* GIVEN RECORDS
----------

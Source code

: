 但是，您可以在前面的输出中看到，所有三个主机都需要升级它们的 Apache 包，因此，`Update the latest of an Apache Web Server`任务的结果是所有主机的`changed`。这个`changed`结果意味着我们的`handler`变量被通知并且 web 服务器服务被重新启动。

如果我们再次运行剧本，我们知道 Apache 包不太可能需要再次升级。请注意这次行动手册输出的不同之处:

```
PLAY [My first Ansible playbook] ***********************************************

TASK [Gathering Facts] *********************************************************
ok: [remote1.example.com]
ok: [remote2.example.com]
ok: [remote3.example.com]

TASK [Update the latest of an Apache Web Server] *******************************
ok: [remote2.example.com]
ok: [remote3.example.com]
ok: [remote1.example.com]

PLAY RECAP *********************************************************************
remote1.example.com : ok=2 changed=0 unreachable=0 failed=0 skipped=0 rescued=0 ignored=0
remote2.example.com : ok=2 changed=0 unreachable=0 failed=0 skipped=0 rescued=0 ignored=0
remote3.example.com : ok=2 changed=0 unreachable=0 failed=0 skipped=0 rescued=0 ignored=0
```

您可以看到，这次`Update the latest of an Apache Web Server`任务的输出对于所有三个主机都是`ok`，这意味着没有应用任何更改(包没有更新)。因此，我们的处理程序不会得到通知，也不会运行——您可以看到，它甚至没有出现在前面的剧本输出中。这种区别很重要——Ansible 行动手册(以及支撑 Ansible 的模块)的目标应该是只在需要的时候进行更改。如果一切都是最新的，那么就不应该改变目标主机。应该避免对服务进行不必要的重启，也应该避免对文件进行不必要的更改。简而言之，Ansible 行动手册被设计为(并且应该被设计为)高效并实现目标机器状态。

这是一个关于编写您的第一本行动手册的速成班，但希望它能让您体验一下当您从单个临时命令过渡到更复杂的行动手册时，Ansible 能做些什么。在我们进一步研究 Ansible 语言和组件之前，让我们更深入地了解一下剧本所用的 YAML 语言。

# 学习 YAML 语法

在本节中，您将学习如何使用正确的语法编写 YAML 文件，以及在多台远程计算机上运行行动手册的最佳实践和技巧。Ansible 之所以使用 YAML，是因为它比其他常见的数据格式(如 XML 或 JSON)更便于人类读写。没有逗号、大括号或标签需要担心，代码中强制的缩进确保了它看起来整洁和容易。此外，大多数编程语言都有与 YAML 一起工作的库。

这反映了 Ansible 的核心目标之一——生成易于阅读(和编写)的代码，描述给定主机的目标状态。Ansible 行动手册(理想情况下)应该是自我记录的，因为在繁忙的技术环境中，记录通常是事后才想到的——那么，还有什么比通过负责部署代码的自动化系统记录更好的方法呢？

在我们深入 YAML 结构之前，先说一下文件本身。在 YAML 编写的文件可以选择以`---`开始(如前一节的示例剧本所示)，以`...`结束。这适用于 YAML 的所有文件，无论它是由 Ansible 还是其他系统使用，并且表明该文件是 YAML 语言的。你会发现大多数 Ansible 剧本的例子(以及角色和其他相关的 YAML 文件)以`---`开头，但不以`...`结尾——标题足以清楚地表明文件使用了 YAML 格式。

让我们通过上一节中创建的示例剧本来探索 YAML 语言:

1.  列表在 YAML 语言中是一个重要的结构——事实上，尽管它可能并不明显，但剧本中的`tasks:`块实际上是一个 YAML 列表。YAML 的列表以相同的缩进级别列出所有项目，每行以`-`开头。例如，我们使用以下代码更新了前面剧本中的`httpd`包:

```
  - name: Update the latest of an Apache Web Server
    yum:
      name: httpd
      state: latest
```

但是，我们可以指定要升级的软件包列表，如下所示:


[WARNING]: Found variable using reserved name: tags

----------

* EXERCISE
Look for the word "rescued" throughout the material above and copy every line that has it.

* RESPONSE AREA
remote1.example.com : ok=2 changed=0 unreachable=0 failed=0 skipped=0 rescued=0 ignored=0
remote2.example.com : ok=2 changed=0 unreachable=0 failed=0 skipped=0 rescued=0 ignored=0
remote3.example.com : ok=2 changed=0 unreachable=0 failed=0 skipped=0 rescued=0 ignored=0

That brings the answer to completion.